Filter the entries beneath this task, copying only the lines that hold the word "Since".

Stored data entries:
........
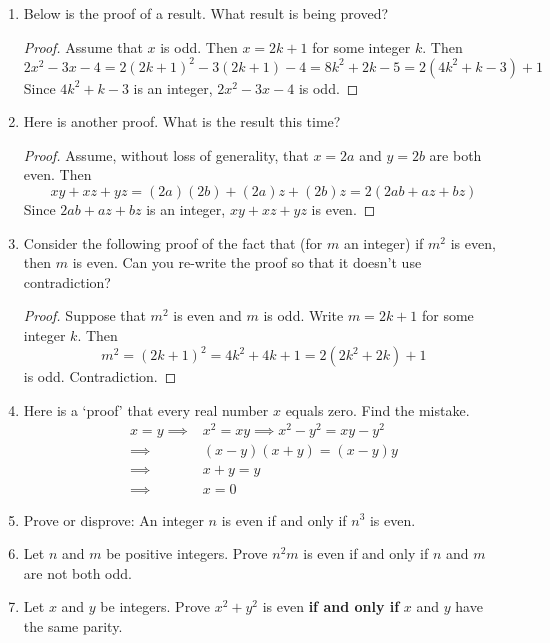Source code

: \begin{exercises}{}{}
\begin{enumerate}
	  
	  
		\item Below is the proof of a result. What result is being proved?
	  \begin{proof}
	  	Assume that $x$ is odd. Then $x=2k+1$ for some integer $k$. Then
	  	\[
	  		2x^2-3x-4=2(2k+1)^2-3(2k+1)-4=8k^2+2k-5=2(4k^2+k-3)+1
	  	\]
	  	Since $4k^2+k-3$ is an integer, $2x^2-3x-4$ is odd.
	  \end{proof}
 
	
		\item Here is another proof. What is the result this time?
	  \begin{proof}
	  	Assume, without loss of generality, that $x=2a$ and $y=2b$ are both even. Then
	  	\[
	  		xy+xz+yz=(2a)(2b)+(2a)z+(2b)z=2(2ab+az+bz)
	  	\]
	  	Since $2ab+az+bz$ is an integer, $xy+xz+yz$ is even.
	  \end{proof}
	
	
    \item Consider the following proof of the fact that (for $m$ an integer) if $m^2$ is even, then $m$ is even. Can you re-write the proof so that it doesn't use contradiction?
    \begin{proof}
    	Suppose that $m^2$ is even and $m$ is odd. Write $m=2k+1$ for some integer $k$. Then
			\[
				m^2=(2k+1)^2 =4k^2+4k+1 =2(2k^2+2k) + 1
			\]
      is odd. Contradiction.
    \end{proof}	 
    
    
    \item Here is a `proof' that every real number $x$ equals zero. Find the mistake.
		\begin{align*}
			x=y\implies &x^2=xy \implies x^2-y^2=xy-y^2\\
			\implies &(x-y)(x+y)=(x-y)y\\
			\implies &x+y=y\\
			\implies &x=0
		\end{align*}
		
		
		\item\label{exs:cuberoot2} Prove or disprove: An integer $n$ is even if and only if $n^3$ is even. 
    
   
		\item Let $n$ and $m$ be positive integers. Prove $n^2m$ is even if and only if $n$ and $m$ are not both odd.
		
		
    \item Let $x$ and $y$ be integers. Prove $x^2+y^2$ is even  \textbf{if and only if} $x$ and $y$ have the same parity.
    

\end{enumerate}
\end{exercises}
........
> _WRITTEN ANSWER_:
	  	Since $4k^2+k-3$ is an integer, $2x^2-3x-4$ is odd.
	  	Since $2ab+az+bz$ is an integer, $xy+xz+yz$ is even.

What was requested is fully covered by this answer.